YOU report on the paper by the Institute for Public Policy Research calling for additional taxation to raise an extra £90 billion for the UK economy over the next five years largely by treating capital gains tax the same as income tax, and thus capture for HMRC many of the assets of wealthy people who currently manage to avoid taxation (Fairer tax system could raise an extra £90bn, September 9).

This proposal is just another example of adding another layer to an already ridiculously complex taxation system. For every loophole closed the tax lawyers and accountants will find a way round to avoid the tax. The report starts from the wrong premise of “how do we raise more tax?” instead of “how do we raise more money for public services?”

READ MORE: Fairer tax system could raise an extra £90bn for the UK economy

It fails to look at the basic cause of avoidance, which is taxation on moveable assets. If assets are moveable, taxation on them can be avoided in thousands of different ways.

Instead, raise all public funding from immoveable or heritable assets which can’t be taken offshore.

A model of Annual Ground Rent charged per square metre on all space (land and the buildings on it) will raise far more for public funds, cost a fraction to collect, can’t be avoided and radically improves our environment, as space becomes a liability if not used.

Public as well as privately owned space would pay, so councils couldn’t keep land for generations and do nothing with it.

Existing devolved powers allow the Scottish Government to introduce such a model now without any involvement from HMRC.

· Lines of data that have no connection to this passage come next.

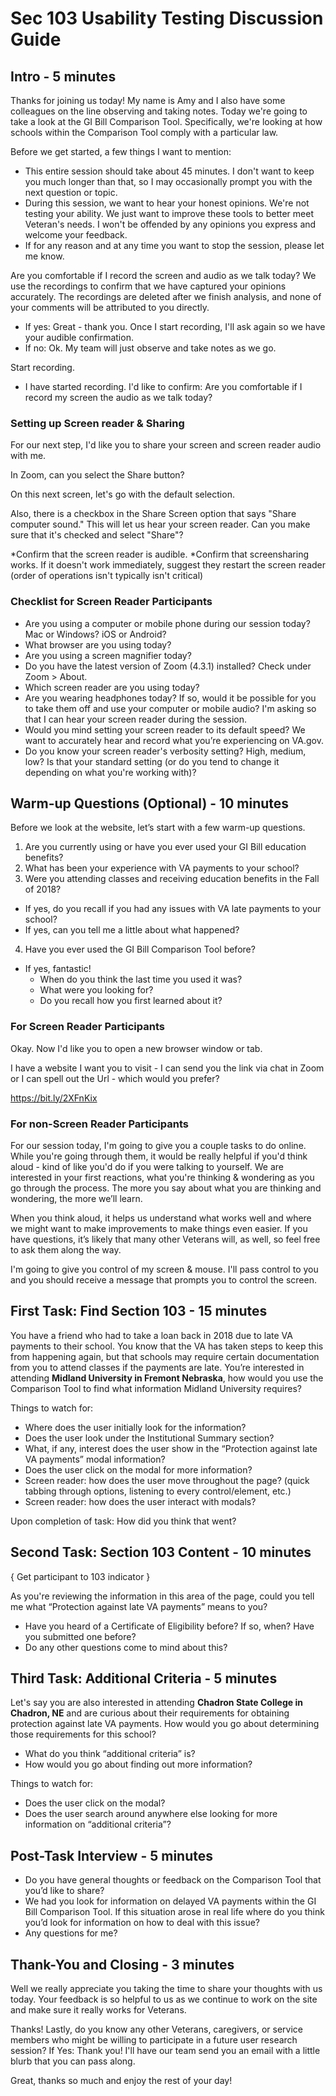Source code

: # Sec 103 Usability Testing Discussion Guide

## Intro - 5 minutes

Thanks for joining us today! My name is Amy and I also have some colleagues on the line observing and taking notes. Today we're going to take a look at the GI Bill Comparison Tool.  Specifically, we're looking at how schools within the Comparison Tool comply with a particular law.

Before we get started, a few things I want to mention:
- This entire session should take about 45 minutes. I don't want to keep you much longer than that, so I may occasionally prompt you with the next question or topic.
- During this session, we want to hear your honest opinions. We're not testing your ability. We just want to improve these tools to better meet Veteran's needs. I won't be offended by any opinions you express and welcome your feedback.
- If for any reason and at any time you want to stop the session, please let me know.

Are you comfortable if I record the screen and audio as we talk today? We use the recordings to confirm that we have captured your opinions accurately. The recordings are deleted after we finish analysis, and none of your comments will be attributed to you directly.

  - If yes: Great - thank you.  Once I start recording, I'll ask again so we have your audible confirmation.
  - If no: Ok. My team will just observe and take notes as we go. 

Start recording.
- 	I have started recording. I'd like to confirm: Are you comfortable if I record my screen the audio as we talk today?

### Setting up Screen reader & Sharing

For our next step, I'd like you to share your screen and screen reader audio with me. 

In Zoom, can you select the Share button?

On this next screen, let's go with the default selection. 

Also, there is a checkbox in the Share Screen option that says "Share computer sound." This will let us hear your screen reader.  Can you make sure that it's checked and select "Share"?

*Confirm that the screen reader is audible.
*Confirm that screensharing works.  If it doesn't work immediately, suggest they restart the screen reader (order of operations isn't typically isn't critical) 

### Checklist for Screen Reader Participants
- 	Are you using a computer or mobile phone during our session today? Mac or Windows? iOS or Android?
- 	What browser are you using today?
- 	Are you using a screen magnifier today?
- 	Do you have the latest version of Zoom (4.3.1) installed? Check under Zoom > About.
- 	Which screen reader are you using today?
- 	Are you wearing headphones today? If so, would it be possible for you to take them off and use your computer or mobile audio? I'm asking so that I can hear your screen reader during the session.
- 	Would you mind setting your screen reader to its default speed? We want to accurately hear and record what you’re experiencing on VA.gov.
- 	Do you know your screen reader's verbosity setting? High, medium, low? Is that your standard setting (or do you tend to change it depending on what you're working with)?


## Warm-up Questions (Optional) - 10 minutes

Before we look at the website, let’s start with a few warm-up questions.

1.	Are you currently using or have you ever used your GI Bill education benefits?
2.	What has been your experience with VA payments to your school?
3.	Were you attending classes and receiving education benefits in the Fall of 2018? 
  - If yes, do you recall if you had any issues with VA late payments to your school? 
  - If yes, can you tell me a little about what happened?
4.	Have you ever used the GI Bill Comparison Tool before?
- If yes, fantastic! 
  - When do you think the last time you used it was? 
  - What were you looking for? 
  - Do you recall how you first learned about it? 

### For Screen Reader Participants

Okay. Now I'd like you to open a new browser window or tab.

I have a website I want you to visit - I can send you the link via chat in Zoom or I can spell out the Url - which would you prefer?

https://bit.ly/2XFnKix

### For non-Screen Reader Participants

For our session today, I'm going to give you a couple tasks to do online. While you're going through them, it would be really helpful if you'd think aloud - kind of like you'd do if you were talking to yourself. We are interested in your first reactions, what you're thinking & wondering as you go through the process. The more you say about what you are thinking and wondering, the more we’ll learn.

When you think aloud, it helps us understand what works well and where we might want to make improvements to make things even easier. If you have questions, it’s likely that many other Veterans will, as well, so feel free to ask them along the way.

I'm going to give you control of my screen & mouse. I'll pass control to you and you should receive a message that prompts you to control the screen. 

## First Task: Find Section 103 - 15 minutes

You have a friend who had to take a loan back in 2018 due to late VA payments to their school.  You know that the VA has taken steps to keep this from happening again, but that schools may require certain documentation from you to attend classes if the payments are late.  You’re interested in attending **Midland University in Fremont Nebraska**, how would you use the Comparison Tool to find what information Midland University requires?

Things to watch for:
-	Where does the user initially look for the information?
-	Does the user look under the Institutional Summary section?
-	What, if any, interest does the user show in the “Protection against late VA payments” modal information?
-	Does the user click on the modal for more information?
-	Screen reader: how does the user move throughout the page? (quick tabbing through options, listening to every control/element, etc.)
-	Screen reader: how does the user interact with modals?

Upon completion of task: How did you think that went? 

## Second Task: Section 103 Content - 10 minutes
{ Get participant to 103 indicator }

As you're reviewing the information in this area of the page, could you tell me what “Protection against late VA payments” means to you?
-	Have you heard of a Certificate of Eligibility before?  If so, when? Have you submitted one before?
-	Do any other questions come to mind about this?

## Third Task: Additional Criteria - 5 minutes
Let's say you are also interested in attending **Chadron State College in Chadron, NE** and are curious about their requirements for obtaining protection against late VA payments.  How would you go about determining those requirements for this school?
  - What do you think “additional criteria” is?
  - How would you go about finding out more information?

Things to watch for:
-	Does the user click on the modal?
-	Does the user search around anywhere else looking for more information on “additional criteria”?

## Post-Task Interview - 5 minutes
-	Do you have general thoughts or feedback on the Comparison Tool that you’d like to share? 
-	We had you look for information on delayed VA payments within the GI Bill Comparison Tool.  If this situation arose in real life where do you think you’d look for information on how to deal with this issue? 
-	Any questions for me?

## Thank-You and Closing - 3 minutes

Well we really appreciate you taking the time to share your thoughts with us today. Your feedback is so helpful to us as we continue to work on the site and make sure it really works for Veterans.

Thanks! Lastly, do you know any other Veterans, caregivers, or service members who might be willing to participate in a future user research session? If Yes: Thank you! I'll have our team send you an email with a little blurb that you can pass along.

Great, thanks so much and enjoy the rest of your day!

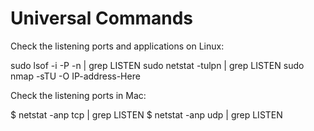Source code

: # Universal Commands

Check the listening ports and applications on Linux:

sudo lsof -i -P -n | grep LISTEN 
sudo netstat -tulpn | grep LISTEN
sudo nmap -sTU -O IP-address-Here


Check the listening ports in Mac:

$ netstat -anp tcp | grep LISTEN
$ netstat -anp udp | grep LISTEN

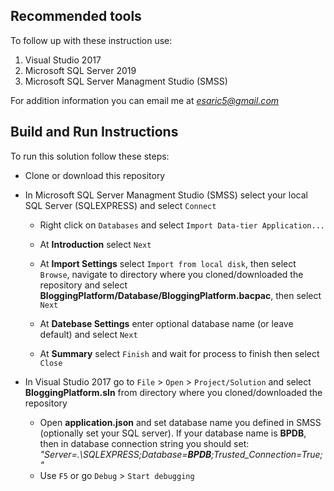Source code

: ## Recommended tools
To follow up with these instruction use:
1. Visual Studio 2017
1. Microsoft SQL Server 2019
1. Microsoft SQL Server Managment Studio (SMSS)

For addition information you can email me at *esaric5@gmail.com*
## Build and Run Instructions
To run this solution follow these steps:

* Clone or download this repository

* In Microsoft SQL Server Managment Studio (SMSS) select your local SQL Server (SQLEXPRESS) and select `Connect`

   * Right click on `Databases` and select `Import Data-tier Application...`
   
   * At **Introduction** select `Next`
   
   * At **Import Settings** select `Import from local disk`, then select `Browse`, navigate to directory where you cloned/downloaded the repository and select **BloggingPlatform/Database/BloggingPlatform.bacpac**, then select `Next` 
   
   * At **Datebase Settings** enter optional database name (or leave default) and select `Next`
   
   * At **Summary** select `Finish` and wait for process to finish then select `Close`

* In Visual Studio 2017 go to `File` > `Open` > `Project/Solution` and select **BloggingPlatform.sln** from directory where you cloned/downloaded the repository

   * Open **application.json** and set database name you defined in SMSS (optionally set your SQL server). If your database name is **BPDB**, then in database connection string you should set: *"Server=.\\SQLEXPRESS;Database=__BPDB__;Trusted_Connection=True;"*
   * Use `F5` or go `Debug` > `Start debugging`
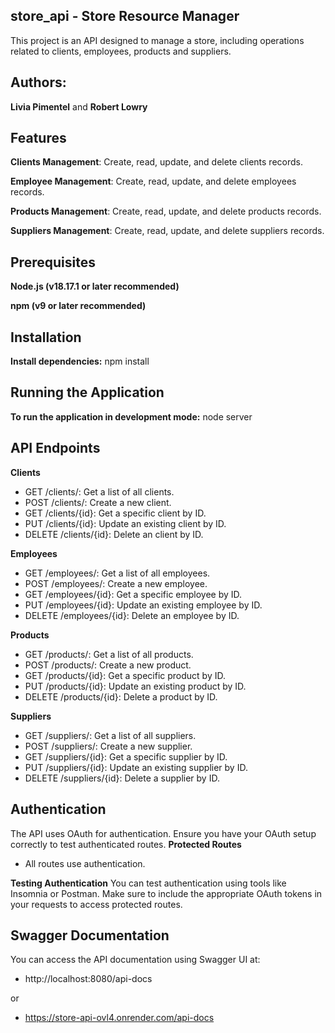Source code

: ## store_api - Store Resource Manager
This project is an API designed to manage a store, including operations related to clients, employees, products and suppliers.

## Authors:
**Livia Pimentel** and **Robert Lowry**

## Features
**Clients Management**: Create, read, update, and delete clients records.

**Employee Management**: Create, read, update, and delete employees records.

**Products Management**: Create, read, update, and delete products records.

**Suppliers Management**: Create, read, update, and delete suppliers records.


## Prerequisites
**Node.js (v18.17.1 or later recommended)** 

**npm (v9 or later recommended)** 

## Installation
**Install dependencies:** npm install

## Running the Application
**To run the application in development mode:** node server

## API Endpoints
**Clients**
* GET /clients/: Get a list of all clients. 
* POST /clients/: Create a new client.
* GET /clients/{id}: Get a specific client by ID.
* PUT /clients/{id}: Update an existing client by ID.
* DELETE /clients/{id}: Delete an client by ID.

**Employees**
* GET /employees/: Get a list of all employees. 
* POST /employees/: Create a new employee.
* GET /employees/{id}: Get a specific employee by ID.
* PUT /employees/{id}: Update an existing employee by ID.
* DELETE /employees/{id}: Delete an employee by ID.

**Products**
* GET /products/: Get a list of all products.
* POST /products/: Create a new product.
* GET /products/{id}: Get a specific product by ID.
* PUT /products/{id}: Update an existing product by ID.
* DELETE /products/{id}: Delete a product by ID.

**Suppliers**
* GET /suppliers/: Get a list of all suppliers.
* POST /suppliers/: Create a new supplier.
* GET /suppliers/{id}: Get a specific supplier by ID.
* PUT /suppliers/{id}: Update an existing supplier by ID.
* DELETE /suppliers/{id}: Delete a supplier by ID.

## Authentication
The API uses OAuth for authentication. Ensure you have your OAuth setup correctly to test authenticated routes.
**Protected Routes**
* All routes use authentication.

**Testing Authentication**
You can test authentication using tools like Insomnia or Postman. Make sure to include the appropriate OAuth tokens in your requests to access protected routes.

## Swagger Documentation
You can access the API documentation using Swagger UI at:
* http://localhost:8080/api-docs

or

* https://store-api-ovl4.onrender.com/api-docs
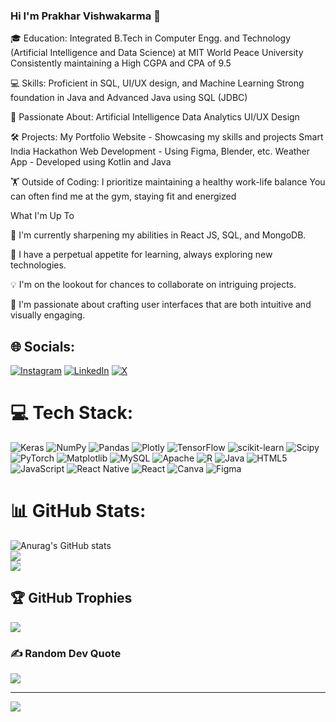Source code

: ### Hi I'm Prakhar Vishwakarma 👋

🎓 Education:
Integrated B.Tech in Computer Engg. and Technology (Artificial Intelligence and Data Science) at MIT World Peace University
Consistently maintaining a High CGPA and CPA of 9.5

💻 Skills:
Proficient in SQL, UI/UX design, and Machine Learning
Strong foundation in Java and Advanced Java using SQL (JDBC)

🚀 Passionate About:
Artificial Intelligence
Data Analytics
UI/UX Design

🛠️ Projects:
My Portfolio Website - Showcasing my skills and projects
Smart India Hackathon Web Development - Using Figma, Blender, etc.
Weather App - Developed using Kotlin and Java

🏋️ Outside of Coding:
I prioritize maintaining a healthy work-life balance
You can often find me at the gym, staying fit and energized

What I'm Up To

📱 I'm currently sharpening my abilities in React JS, SQL, and MongoDB.

🌱 I have a perpetual appetite for learning, always exploring new technologies.

💡 I'm on the lookout for chances to collaborate on intriguing projects.

🎨 I'm passionate about crafting user interfaces that are both intuitive and visually engaging.




## 🌐 Socials:
[![Instagram](https://img.shields.io/badge/Instagram-%23E4405F.svg?logo=Instagram&logoColor=white)](https://instagram.com/prakhar_vishhh04) [![LinkedIn](https://img.shields.io/badge/LinkedIn-%230077B5.svg?logo=linkedin&logoColor=white)](https://linkedin.com/in/https://www.linkedin.com/in/prakhar-vishwakarma-2a0993226/) [![X](https://img.shields.io/badge/X-black.svg?logo=X&logoColor=white)](https://x.com/PRAKHAR72476279) 

# 💻 Tech Stack:
![Keras](https://img.shields.io/badge/Keras-%23D00000.svg?style=for-the-badge&logo=Keras&logoColor=white) ![NumPy](https://img.shields.io/badge/numpy-%23013243.svg?style=for-the-badge&logo=numpy&logoColor=white) ![Pandas](https://img.shields.io/badge/pandas-%23150458.svg?style=for-the-badge&logo=pandas&logoColor=white) ![Plotly](https://img.shields.io/badge/Plotly-%233F4F75.svg?style=for-the-badge&logo=plotly&logoColor=white) ![TensorFlow](https://img.shields.io/badge/TensorFlow-%23FF6F00.svg?style=for-the-badge&logo=TensorFlow&logoColor=white) ![scikit-learn](https://img.shields.io/badge/scikit--learn-%23F7931E.svg?style=for-the-badge&logo=scikit-learn&logoColor=white) ![Scipy](https://img.shields.io/badge/SciPy-%230C55A5.svg?style=for-the-badge&logo=scipy&logoColor=%white) ![PyTorch](https://img.shields.io/badge/PyTorch-%23EE4C2C.svg?style=for-the-badge&logo=PyTorch&logoColor=white) ![Matplotlib](https://img.shields.io/badge/Matplotlib-%23ffffff.svg?style=for-the-badge&logo=Matplotlib&logoColor=black) ![MySQL](https://img.shields.io/badge/mysql-%2300000f.svg?style=for-the-badge&logo=mysql&logoColor=white) ![Apache](https://img.shields.io/badge/apache-%23D42029.svg?style=for-the-badge&logo=apache&logoColor=white) ![R](https://img.shields.io/badge/r-%23276DC3.svg?style=for-the-badge&logo=r&logoColor=white) ![Java](https://img.shields.io/badge/java-%23ED8B00.svg?style=for-the-badge&logo=openjdk&logoColor=white) ![HTML5](https://img.shields.io/badge/html5-%23E34F26.svg?style=for-the-badge&logo=html5&logoColor=white) ![JavaScript](https://img.shields.io/badge/javascript-%23323330.svg?style=for-the-badge&logo=javascript&logoColor=%23F7DF1E) ![React Native](https://img.shields.io/badge/react_native-%2320232a.svg?style=for-the-badge&logo=react&logoColor=%2361DAFB) ![React](https://img.shields.io/badge/react-%2320232a.svg?style=for-the-badge&logo=react&logoColor=%2361DAFB) ![Canva](https://img.shields.io/badge/Canva-%2300C4CC.svg?style=for-the-badge&logo=Canva&logoColor=white) ![Figma](https://img.shields.io/badge/figma-%23F24E1E.svg?style=for-the-badge&logo=figma&logoColor=white)
# 📊 GitHub Stats:
![Anurag's GitHub stats](https://github-readme-stats.vercel.app/api?username=pvsh1804&show_icons=true&theme=merko)<br/>
![](https://github-readme-streak-stats.herokuapp.com/?user=pvsh1804&theme=dark&hide_border=false)<br/>
![](https://github-readme-stats.vercel.app/api/top-langs/?username=pvsh1804&theme=dark&hide_border=false&include_all_commits=false&count_private=false&layout=compact)

## 🏆 GitHub Trophies
![](https://github-profile-trophy.vercel.app/?username=pvsh1804&theme=radical&no-frame=false&no-bg=true&margin-w=4)

### ✍️ Random Dev Quote
![](https://quotes-github-readme.vercel.app/api?type=horizontal&theme=radical)

---
[![](https://visitcount.itsvg.in/api?id=pvsh1804&icon=2&color=0)](https://visitcount.itsvg.in)

<!-- Proudly created with GPRM ( https://gprm.itsvg.in ) -->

Funds raised could provide a really significant Citizen’s Income for everyone and drive the wedge between us and the rest of the the UK, making independence financially irresistible.

Graeme McCormick
Arden, by Loch Lomond

THE suggestion from the Institute for Public Policy Research anent taxing “profit from selling non-residential assets” seems like another ill-thought-out blanket idea, with unforeseen ramifications and unintended consequences. It implies that dividends and accrued interest are an indicator of wealth acquired without effort. On the contrary, I believe there are a number of scenarios that could fall under the heading of such “profits” that are far removed from the machinations of wealth.

Consider one such of which I personally am aware. Someone from a very impoverished background left school and entered the workplace with the determination to save enough, however long it took, to own their own home, to provide a security in old age that none of the previous family members had enjoyed. This took more than 50 years and was finally achieved by dint of saving a tiny amount from every wage during an entire working life, and whenever possible buying a few shares. Left untouched, with dividends added as new shares, these were then sold on retirement for just enough to buy a small flat and provide the secure home dreamt of for so long. Taxing the “unearned” income added to these savings from a lifetime of wages would have seen the ambition fail. Is this the kind of “income from wealth” that the group envisages being taxed?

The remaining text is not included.